Лафайет на родине применял к делу навыки революционера, добытые под знаменами континентальной армии. Он прислал Вашингтону «главный ключ» от Бастилии, «крепости деспотизма», ключ — «первый зрелый плод американских принципов, пересаженных в Европу», а также картину, изображавшую, как Бастилию сровняли с землей. Подарок, заверял Лафайет Вашингтона, «воздаст должное приемному отцу от сына, от адъютанта генералу, от миссионера свободы ее патриарху». Польщенный Вашингтон похвалил Лафайета за «целеустремленность и твердость», с какой он направляет свой политический корабль «пока безопасно через зыбучие пески и рифы, а ваш молодой король во всем, по всей вероятности, вполне настроен удовлетворять желания нации».

Он никогда не оставлял долг неоплаченным, Джордж Вашингтон. И в обмен на ключ от Бастилии — материальный дар — послал Лафайету также осязаемое — пряжки для башмаков. «Не ввиду их стоимости, мой дорогой маркиз, но как память и потому, что они произведены в этом городе, я посылаю тебе пару пряжек для башмаков». Что вдохновило президента на этот поступок? Вот еще одна загадка для историков.

С символами французской свободы американский президент распорядился самым эффективным образом. Вероятно, полагая, что его жилище маяк для человечества, Вашингтон вывесил на стене гостиной для обозрения допускавшихся в дом упомянутые предметы — ключ и картину. Дабы подчеркнуть свою беспристрастность, он распорядился поместить рядом писанный маслом портрет Людовика XVI в мантии, со всеми королевскими регалиями. Когда христианнейший монарх лишился трона, Вашингтон, к прискорбию французских эмигрантов-роялистов, приказал снять портрет. Но скорбевшие по королю скоро успокоились — их по-прежнему принимали в доме президента, за столом которого не было видно опасных радикалов.
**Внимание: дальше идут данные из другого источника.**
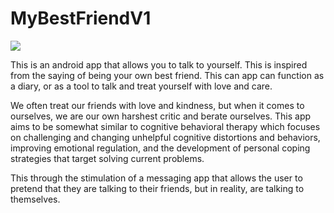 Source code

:# MyBestFriendV1

![](https://im6.ezgif.com/tmp/ezgif-6-8e2fa7ecb89f.gif)

This is an android app that allows you to talk to yourself. This is inspired from the saying of being your own best friend. 
This can app can function as a diary, or as a tool to talk and treat yourself with love and care.

We often treat our friends with love and kindness, but when it comes to ourselves, we are our own harshest critic and berate ourselves. 
This app aims to be somewhat similar to cognitive behavioral therapy which focuses on challenging and changing unhelpful cognitive 
distortions and behaviors, improving emotional regulation, and the development of personal coping strategies that target solving current 
problems. 

This through the stimulation of a messaging app that allows the user to pretend that they are talking to their friends, but in reality,
are talking to themselves.
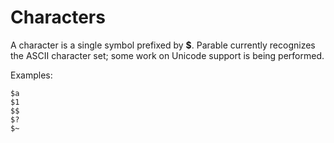 # Characters

A character is a single symbol prefixed by **$**. Parable currently recognizes the ASCII character set; some work on Unicode support is being performed.

Examples:

    $a
    $1
    $$
    $?
    $~

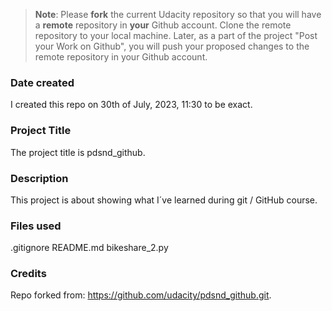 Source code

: >**Note**: Please **fork** the current Udacity repository so that you will have a **remote** repository in **your** Github account. Clone the remote repository to your local machine. Later, as a part of the project "Post your Work on Github", you will push your proposed changes to the remote repository in your Github account.

### Date created
I created this repo on 30th of July, 2023, 11:30 to be exact.

### Project Title
The project title is pdsnd_github.

### Description
This project is about showing what I´ve learned during git / GitHub course.

### Files used
.gitignore
README.md
bikeshare_2.py

### Credits
Repo forked from: https://github.com/udacity/pdsnd_github.git.


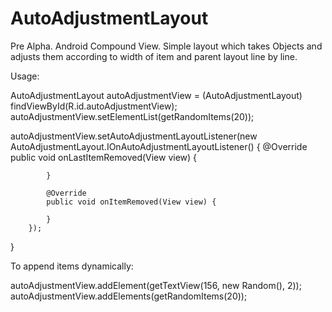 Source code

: # AutoAdjustmentLayout
Pre Alpha.
Android Compound View. Simple layout which takes Objects and  adjusts them according to width of item and parent layout line by line.

  Usage:

  AutoAdjustmentLayout autoAdjustmentView = (AutoAdjustmentLayout) findViewById(R.id.autoAdjustmentView);
  autoAdjustmentView.setElementList(getRandomItems(20));
  
  autoAdjustmentView.setAutoAdjustmentLayoutListener(new AutoAdjustmentLayout.IOnAutoAdjustmentLayoutListener() {
            @Override
            public void onLastItemRemoved(View view) {
                
            }

            @Override
            public void onItemRemoved(View view) {
               
            }
        });
  }
  
  To append items dynamically:
  
  autoAdjustmentView.addElement(getTextView(156, new Random(), 2));
  autoAdjustmentView.addElements(getRandomItems(20));

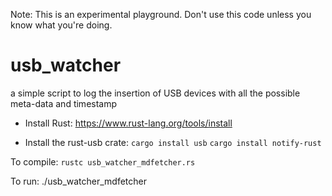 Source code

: Note: This is an experimental playground. Don't use this code unless you know what you're doing.

# usb_watcher
a simple script to log the insertion of USB devices with all the possible meta-data and timestamp


- Install Rust: https://www.rust-lang.org/tools/install

- Install the rust-usb crate:
  `cargo install usb`
  `cargo install notify-rust`

To compile: `rustc usb_watcher_mdfetcher.rs`

To run: ./usb_watcher_mdfetcher

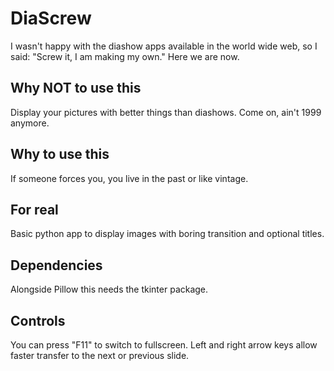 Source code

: # DiaScrew

I wasn't happy with the diashow apps available in the world wide web, so I said: "Screw it, I am making my own."
Here we are now.

## Why NOT to use this

Display your pictures with better things than diashows. Come on, ain't 1999 anymore.

## Why to use this

If someone forces you, you live in the past or like vintage.

## For real

Basic python app to display images with boring transition and optional titles.

## Dependencies

Alongside Pillow this needs the tkinter package.

## Controls

You can press "F11" to switch to fullscreen.
Left and right arrow keys allow faster transfer to the next or previous slide.

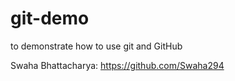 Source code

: # git-demo
to demonstrate how to use git and GitHub


Swaha Bhattacharya: https://github.com/Swaha294
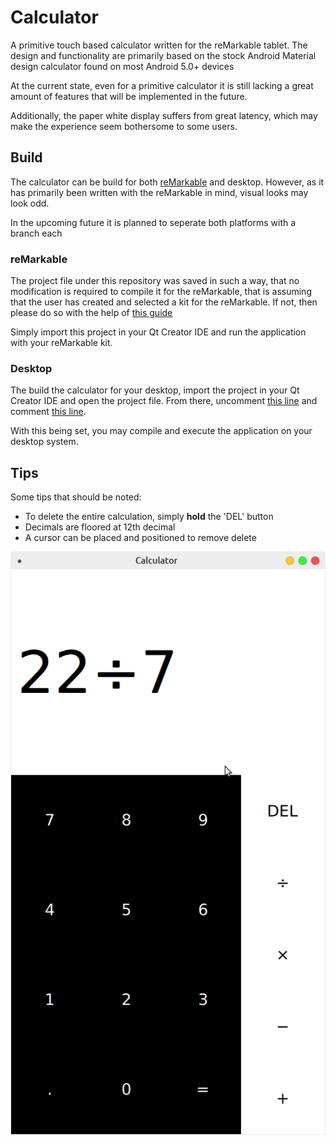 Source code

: # Calculator

A primitive touch based calculator written for the reMarkable tablet.
The design and functionality are primarily based on the stock Android
Material design calculator found on most Android 5.0+ devices

At the current state, even for a primitive calculator it is still
lacking a great amount of features that will be implemented in the future.

Additionally, the paper white display suffers from great latency, which may
make the experience seem bothersome to some users.

## Build

The calculator can be build for both [reMarkable](http://remarkablewiki.com/index.php?title=Setting_up_Qt_Creator) and desktop. However,
as it has primarily been written with the reMarkable in mind, visual looks may look odd.

In the upcoming future it is planned to seperate both platforms with a branch each

### reMarkable
The project file under this repository was saved in such a way, that no modification is required to compile it for the reMarkable, that is assuming that the user has created and selected a kit for the reMarkable. If not, then please do so with the help of [this guide](http://remarkablewiki.com/index.php?title=Setting_up_Qt_Creator)

Simply import this project in your Qt Creator IDE and run the application with your reMarkable kit.

### Desktop
The build the calculator for your desktop, import the project in your Qt Creator IDE and open the project file. From there, uncomment [this line](https://github.com/reHackable/Calculator/blob/master/Calculator.pro#L7) and comment [this line](https://github.com/reHackable/Calculator/blob/master/Calculator.pro#L10).

With this being set, you may compile and execute the application on your desktop system.

## Tips

Some tips that should be noted:

- To delete the entire calculation, simply **hold** the 'DEL' button
- Decimals are floored at 12th decimal
- A cursor can be placed and positioned to remove delete

![Desktop emulation](./Screenshot.png)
Из-за океана шли все более тревожные вести — амплитуда колебаний маятника революции во Франции увеличивалась. Лафайет в извиняющемся тоне сообщил, что национальная ассамблея нарушила торговый договор с США, обложив пошлиной американский табак и китовый жир. Вашингтон заверил маркиза-революционера, что США не предпримут репрессалий, а французы по зрелом размышлении пересмотрят свое решение, ибо «мы никогда не испытывали и тени сомнения по поводу дружественного отношения французского народа».

Письмо Вашингтона было проникнуто беспокойством за Лафайета, и в этой связи он развернуто объяснил свое отношение к Французской революции. «Заверяю тебя, что я часто с величайшей озабоченностью думаю об опасностях, которым ты подвергаешься... Нужно всегда опасаться мятежного населения больших городов. Их слепые бесчинства на время уничтожают общественный авторитет, и последствия этого иногда велики и ужасны. В Париже, мы можем предположить, бунты ныне особенно катастрофичны, ибо умы взволнованы и (как всегда бывает в таких случаях) нет недостатка в испорченных и предприимчивых людях, целью которых является смятение и кто не поколеблется, чтобы уничтожить общественное спокойствие ради выгодного положения. Однако пока ваша конституция не будет закреплена, ваше правление не организовано, а представительные органы не обновлены, нельзя ожидать большего спокойствия, ибо, пока все это не проделано, лица, недружественно настроенные к революции, не оставят надежды вернуть прежнее положение дел».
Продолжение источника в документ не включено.